**Work item**
Would you retype the entries from the first line to the line bearing "Lati le alaye", both included, leaving out every picture?

**Data extracts**
============

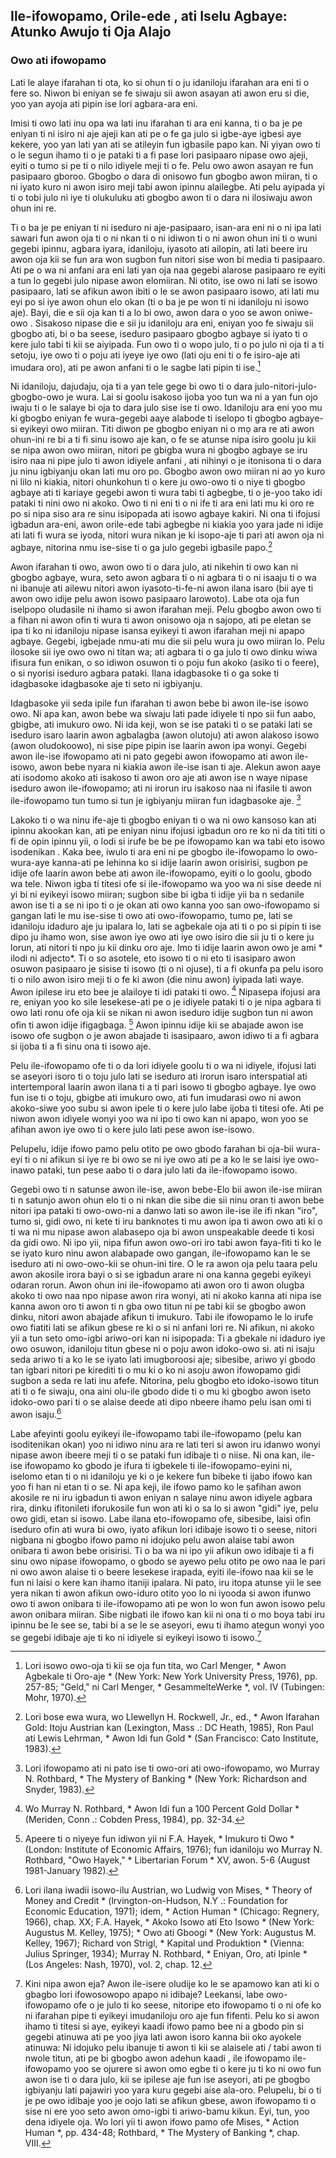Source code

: ## Ile-ifowopamo, Orile-ede , ati Iselu Agbaye: Atunko Awujo  ti  Oja Alajo

### Owo ati ifowopamo

Lati le alaye ifarahan ti ota, ko si ohun ti o ju idaniloju ifarahan ara eni ti o fere so. Niwon bi eniyan se fe siwaju sii awon asayan ati awon eru si die, yoo yan ayoja ati pipin ise lori agbara-ara eni.

Imisi ti owo lati inu opa wa lati inu ifarahan ti ara eni kanna, ti o ba je pe eniyan ti ni isiro ni aje ajeji kan ati pe o fe ga julo si igbe-aye igbesi aye kekere, yoo yan lati yan ati se atileyin fun igbasile papo kan. Ni yiyan owo ti o le segun ihamo ti o je pataki ti a fi pase lori pasipaaro nipase owo ajeji, eyiti o tumo si pe ti o nilo idiyele meji ti o fe. Pelu owo awon asayan re fun pasipaaro gboroo. Gbogbo o dara di onisowo fun gbogbo awon miiran, ti o ni iyato kuro ni awon isiro meji tabi awon ipinnu alailegbe. Ati pelu ayipada yi ti o tobi julo ni iye ti olukuluku ati gbogbo awon ti o dara ni ilosiwaju awon ohun ini re.

Ti o ba je pe eniyan ti ni iseduro ni aje-pasipaaro, isan-ara eni ni o ni ipa lati sawari fun awon oja ti o ni nkan ti o ni idiwon ti o ni awon ohun ini ti o wuni gegebi ipinnu, agbara iyara, idaniloju, iyasoto ati ailopin, ati lati beere iru awon oja kii se fun ara won sugbon fun nitori sise won bi media ti pasipaaro. Ati pe o wa ni anfani ara eni lati yan oja naa gegebi alarose pasipaaro re eyiti a tun lo gegebi julo nipase awon elomiiran. Ni otito, ise owo ni lati se isowo pasipaaro, lati se afikun awon ibiti o le se awon pasipaaro isowo, ati lati mu eyi po si iye awon ohun elo okan (ti o ba je pe won ti ni idaniloju ni isowo aje). Bayi, die e sii oja kan ti a lo bi owo, awon dara o yoo se awon oniwe-owo . Sisakoso nipase die e sii ju idaniloju ara eni, eniyan yoo fe siwaju sii gbogbo ati, bi o ba seese, iseduro pasipaaro gbogbo agbaye si iyato ti o kere julo tabi ti kii se aiyipada. Fun owo ti o wopo julo, ti o po julo ni oja ti a ti setoju, iye owo ti o poju ati iyeye iye owo (lati oju eni ti o fe isiro-aje ati imudara oro), ati pe awon anfani ti o le sagbe lati pipin ti ise.[^1]

Ni idaniloju, dajudaju, oja ti a yan tele gege bi owo ti o dara julo-nitori-julo-gbogbo-owo je wura. Lai si goolu isakoso ijoba yoo tun wa ni a yan fun ojo iwaju ti o le salaye bi oja to dara julo sise ise ti owo. Idaniloju ara eni yoo mu ki gbogbo eniyan fe wura-gegebi aaye alabode ti iselopo ti gbogbo agbaye-si eyikeyi owo miiran. Titi diwon pe gbogbo eniyan ni o mọ ara re ati awon ohun-ini re bi a ti fi sinu isowo aje kan, o fe se atunse nipa isiro goolu ju kii se nipa awon owo miiran, nitori pe gbigba wura ni gbogbo agbaye se iru isiro naa ni pipe julo ti awon idiyele anfani , ati nihinyi o je itonisona ti o dara ju ninu igbiyanju okan lati mu oro po. Gbogbo awon owo miiran ni ao yo kuro ni lilo ni kiakia, nitori ohunkohun ti o kere ju owo-owo ti o niye ti gbogbo agbaye ati ti kariaye gegebi awon ti wura tabi ti agbegbe, ti o je-yoo tako idi pataki ti nini owo ni akoko. Owo ti ni eni ti o ni ife ti ara eni lati mu ki oro re po si nipa siso ara re sinu isipopada ati isowo agbaye kakiri. Ni ona ti ifojusi igbadun ara-eni, awon orile-ede tabi agbegbe ni kiakia yoo yara jade ni idije ati lati fi wura se iyoda, nitori wura nikan je ki isopo-aje ti pari ati awon oja ni agbaye, nitorina nmu ise-sise ti o ga julo gegebi igbasile papo.[^2]

Awon ifarahan ti owo, awon owo ti o dara julo, ati nikehin ti owo kan ni gbogbo agbaye, wura, seto awon agbara ti o ni agbara ti o ni isaaju ti o wa ni ibanuje ati ailewu nitori awon iyasoto-ti-fe-ni awon ilana isaro (bii aye ti awon owo idije pelu awon isowo pasipaaro larowoto). Labe ota oja fun iselpopo oludasile ni ihamo si awon ifarahan meji. Pelu gbogbo awon owo ti a fihan ni awon ofin ti wura ti awon onisowo oja n sajopo, ati pe eletan se ipa ti ko ni idaniloju nipase isansa eyikeyi ti awon ifarahan meji ni apapo agbaye. Gegebi, igbejade nmu-ati mu die sii pelu wura ju owo miiran lo. Pelu ilosoke sii iye owo owo ni titan wa; ati agbara ti o ga julo ti owo dinku wiwa ifisura fun enikan, o so idiwon osuwon ti o poju fun akoko (asiko ti o feere), o si nyorisi iseduro agbara pataki. Ilana idagbasoke ti o ga soke ti idagbasoke idagbasoke aje ti seto ni igbiyanju.

Idagbasoke yii seda ipile fun ifarahan ti awon bebe bi awon ile-ise isowo owo. Ni apa kan, awon bebe wa siwaju lati pade idiyele ti npo sii fun aabo, gbigbe, ati imukuro owo. Ni ida keji, won se ise pataki ti o se pataki lati se iseduro isaro laarin awon agbalagba (awon olutoju) ati awon alakoso isowo (awon oludokoowo), ni sise pipe pipin ise laarin awon ipa wonyi. Gegebi awon ile-ise ifowopamo ati ni pato gegebi awon ifowopamo ati awon ile-isowo, awon bebe nyara ni kiakia awon ile-ise  isan ti aje. Alekun awon aaye ati isodomo akoko ati isakoso ti awon oro aje ati awon ise n waye nipase iseduro awon ile-ifowopamo; ati ni irorun iru isakoso naa ni ifasile ti awon ile-ifowopamo tun tumo si tun je igbiyanju miiran fun idagbasoke aje. [^3]

Lakoko ti o wa ninu ife-aje ti gbogbo eniyan ti o wa ni owo kansoso kan ati ipinnu akookan kan, ati pe eniyan ninu ifojusi igbadun oro re ko ni da titi titi o fi de opin ipinnu yii, o lodi si irufe be be pe ifowopamo kan wa tabi eto isowo isodenikan . Kaka bee, iwulo ti ara eni ni pe gbogbo ile-ifowopamo lo owo-wura-aye kanna-ati pe lehinna ko si idije laarin awon orisirisi, sugbon pe idije ofe laarin awon bebe ati awon ile-ifowopamo, eyiti o lo goolu, gbodo wa tele. Niwon igba ti titesi ofe si ile-ifowopamo wa yoo wa ni sise deede ni yi bi ni eyikeyi isowo miiran; sugbon sibe bi igba ti idije yii ba n sedanile awon ise ti a se ni ipo ti o je okan ati owo kanna yoo san owo-ifowopamo si gangan lati le mu ise-sise ti owo ati owo-ifowopamo, tumo pe, lati se idaniloju idaduro aje ju ipalara lo, lati se agbekale oja ati ti o po si pipin ti ise dipo ju ihamo won, sise awon iye owo ati iye owo isiro die sii ju ti o kere ju lorun, ati nitori ti npo ju kii dinku  oro aje. Imo ti idije laarin awon owo je ami * ilodi ni adjecto*. Ti o so asotele, eto isowo ti o ni eto ti isasiparo awon osuwon pasipaaro je sisise ti isowo (ti o ni ojuse), ti a fi okunfa pa pelu isoro ti o nilo awon isiro meji ti o fe ki awon (die ninu awon) iyipada lati waye. Awon ipilese iru eto bee je alailoye ti idi pataki ti owo. [^4] Nipasepa ifojusi ara re, eniyan yoo ko sile lesekese-ati pe o je idiyele pataki ti o je nipa agbara ti owo lati ronu ofe oja kii se nikan ni awon iseduro idije sugbon tun ni awon ofin ti awon idije ifigagbaga. [^5] Awon ipinnu idije kii se abajade awon ise isowo ofe sugbọn o je awon abajade ti isasipaaro, awon idiwo ti a fi agbara si ijoba ti a fi sinu ona ti isowo aje.

Pelu ile-ifowopamo ofe ti o da lori idiyele goolu ti o wa ni idiyele, ifojusi lati se aseyori isoro ti o toju julo lati se iseduro ati irorun isaro interspatial ati intertemporal laarin awon ilana ti a ti pari isowo ti gbogbo agbaye. Iye owo fun ise ti o toju, gbigbe ati imukuro owo, ati fun imudarasi owo ni awon akoko-siwe yoo subu si awon ipele ti o kere julo labe ijoba ti titesi ofe. Ati pe niwon awon idiyele wonyi yoo wa ni ipo ti owo kan ni apapo, won yoo se afihan awon iye owo ti o kere julo lati pese awon ise-isowo.

Pelupelu, idije ifowo pamo pelu otito pe owo gbodo farahan bi oja-bii wura-eyi ti o ni afikun si iye re bi owo se ni iye owo ati pe a ko le se laisi iye owo-inawo pataki, tun pese aabo ti o dara julo lati da ile-ifowopamo isowo.

Gegebi owo ti n satunse awon ile-ise, awon bebe-Elo bii awon ile-ise miiran ti n satunjo awon ohun elo ti o ni nkan die sibe die sii ninu oran ti awon bebe nitori ipa pataki ti owo-owo-ni a danwo lati so awon ile-ise ile ifi nkan "iro", tumo si, gidi owo, ni kete ti iru banknotes ti mu awon ipa ti awon owo ati ki o ti wa ni mu nipase awon alabasepo oja bi awon unspeakable deede ti kosi da gidi owo. Ni ipo yii, nipa fifun awon owo-ori iro tabi awon faya-fiti ti ko le se iyato kuro ninu awon alabapade owo gangan, ile-ifowopamo kan le se iseduro ati ni owo-owo-kii se ohun-ini tire. O le ra awon oja pelu taara pelu awon akosile irora bayi o si se igbadun arare ni ona kanna gegebi eyikeyi odaran rorun. Awon ohun ini ile-ifowopamo ati awon oro ti awon olugba akoko ti owo naa npo nipase awon rira wonyi, ati ni akoko kanna ati nipa ise kanna awon oro ti awon ti n gba owo titun ni pe tabi kii se gbogbo awon dinku, nitori awon abajade afikun ti imukuro. Tabi ile ifowopamo le lo irufe owo fiatiti lati se afikun gbese re ki o si ni anfani lori re. Ni afikun, ni akoko yii a tun seto omo-igbi ariwo-ori kan ni isipopada: Ti a gbekale ni idaduro iye owo osuwon, idaniloju titun gbese ni o poju awon idoko-owo si. ati ni isaju seda ariwo ti a ko le se iyato lati imugboroosi aje; sibesibe, ariwo yi gbodo tan igbari nitori pe kirediti ti o mu ki o ko ni asoju awon ifowopamo gidi sugbon a seda re lati inu afefe. Nitorina, pelu gbogbo eto idoko-isowo titun ati ti o fe siwaju, ona aini olu-ile gbodo dide ti o mu ki gbogbo awon iseto idoko-owo pari ti o se alaise deede ati dipo nbeere ihamo pelu isan omi ti awon isaju.[^7]

Labe afeyinti goolu eyikeyi ile-ifowopamo tabi ile-ifowopamo (pelu kan isoditenikan okan) yoo ni idiwo ninu ara re lati teri si awon iru idanwo wonyi nipase awon ibeere meji ti o se pataki fun idibaje ti o niise. Ni ona kan, ile-ise ifowopamo ko gbodo je ifura ti igbekele ti ile-ifowopamo-eyini ni, iselomo etan ti o ni idaniloju ye ki o je kekere fun bibeke ti ijabo ifowo kan yoo fi han ni etan ti o se. Ni apa keji, ile ifowo pamo ko le ṣafihan awon akosile re ni iru igbadun ti awon eniyan n salaye ninu awon idiyele agbara rira, dinku ifitonileti iforukosile fun won ati ki o sa lo si awon "gidi" iye, pelu owo gidi, etan si isowo. Labe ilana eto-ifowopamo ofe, sibesibe, laisi ofin iseduro ofin ati wura bi owo, iyato afikun lori idibaje isowo ti o seese, nitori nigbana ni gbogbo ifowo pamo ni idojuko pelu awon alaise tabi awon onibara ti awon bebe orisirisi. Ti o ba wa ni ipo yii afikun owo idibaje ti a fi sinu owo nipase ifowopamo, o gbodo se ayewo pelu otito pe owo naa le pari ni owo awon alaise ti o beere lesekese irapada, eyiti ile-ifowo naa kii se le fun ni laisi o kere kan ihamo itaniji ipalara. Ni pato, iru itopa atunse yii le see yera nikan ti awon afikun owo-iduro otito yoo lo ni iyooda si awon ifunwo owo ti awon onibara ti ile-ifowopamo ati pe won lo won fun awon isowo pelu awon onibara miiran. Sibe nigbati ile ifowo kan kii ni ona ti o mo boya tabi iru ipinnu be  le see se, tabi bi a se le se aseyori, ewu ti ihamo ategun wonyi yoo se gegebi idibaje aje ti ko ni idiyele si eyikeyi isowo ti isowo.[^8]

[^1]: Lori isowo owo-oja ti kii se oja fun tita, wo Carl Menger, * Awon Agbekale ti Oro-aje * (New York: New York University Press, 1976), pp. 257-85; "Geld," ni Carl Menger, * GesammelteWerke *, vol. IV (Tubingen: Mohr, 1970).

[^2]: Lori bose ewa wura, wo Llewellyn H. Rockwell, Jr., ed., * Awon Ifarahan Gold: Itoju Austrian kan (Lexington, Mass .: DC Heath, 1985), Ron Paul ati Lewis Lehrman, * Awon Idi fun Gold * (San Francisco: Cato Institute, 1983).

[^3]: Lori ifowopamo ati ni pato ise ti owo-ori ati owo-ifowopamo, wo Murray N. Rothbard, * The Mystery of Banking * (New York: Richardson and Snyder, 1983).

[^4]: Wo Murray N. Rothbard, * Awon Idi fun a 100 Percent Gold Dollar * (Meriden, Conn .: Cobden Press, 1984), pp. 32-34.

[^5]: Apeere ti o niyeye fun idiwon yii ni F.A. Hayek, * Imukuro ti Owo * (London: Institute of Economic Affairs, 1976); fun idaniloju wo Murray N. Rothbard, "Owo Hayek," * Libertarian Forum * XV, awon. 5-6 (August 1981-January 1982).

[^6]: Lori ilana isowo, wo Rothbard, * The Mystery of Banking *, chap. IV; Elgin Groseclose, * Owo: Idarudapo Eda eniyan * (Norman: University of Oklahoma Press, 1934), pp. 178 ati 273.

[^7]: Lori ilana iwadii isowo-ilu Austrian, wo Ludwig von Mises, * Theory of Money and Credit * (lrvington-on-Hudson, N.Y .: Foundation for Economic Education, 1971); idem, * Action Human * (Chicago: Regnery, 1966), chap. XX; F.A. Hayek, * Akoko Isowo ati Eto Isowo * (New York: Augustus M. Kelley, 1975); * Owo ati Gboogi * (New York: Augustus M. Kelley, 1967); Richard von Strigl, * Kapital und Produktion * (Vienna: Julius Springer, 1934); Murray N. Rothbard, * Eniyan, Oro, ati Ipinle * (Los Angeles: Nash, 1970), vol. 2, chap. 12.

[^8]: Kini nipa awon eja? Awon ile-isere oludije ko le se apamowo kan ati ki o gbagbo lori ifowosowopo apapo ni idibaje? Leekansi, labe owo-ifowopamo ofe o je julo ti ko seese, nitoripe eto ifowopamo ti o ni ofe ko ni ifarahan pipe ti eyikeyi imudaniloju oro aje fun fifenti. Pelu ko si awon ihamo ti titesi si aye, eyikeyi kaadi ifowo pamo bee ni a gbodo pin si gegebi atinuwa ati pe yoo jiya lati awon isoro kanna bii oko ayokele atinuwa: Ni idojuko pelu ibanuje ti awon ti kii se alaisele ati / tabi awon ti nwole titun, ati pe bi gbogbo awon adehun kaadi , ile ifowopamo ile-ifowopamo yoo se ojurere si awon omo egbe ti o kere ju ti ko ni owo fun awon ise ti o dara julo, kii se ipilese aje fun ise aseyori, ati pe gbogbo igbiyanju lati pajawiri yoo yara kuru gegebi aise ala-oro. Pelupelu, bi o ti je pe owo idibaje yoo je oojo lati se afikun gbese, awon ifowopamo ti o sise ni ere yoo seto awon omo-igbi ti ariwo-bamu kikun. Eyi, tun, yoo dena idiyele oja. Wo lori yii ti awon ifowo pamo ofe Mises, * Action Human *, pp. 434-48; Rothbard, * The Mystery of Banking *, chap. VIII.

============

**Answer space**
Source code

: ## Ile-ifowopamo, Orile-ede , ati Iselu Agbaye: Atunko Awujo  ti  Oja Alajo

### Owo ati ifowopamo

Lati le alaye ifarahan ti ota, ko si ohun ti o ju idaniloju ifarahan ara eni ti o fere so. Niwon bi eniyan se fe siwaju sii awon asayan ati awon eru si die, yoo yan ayoja ati pipin ise lori agbara-ara eni.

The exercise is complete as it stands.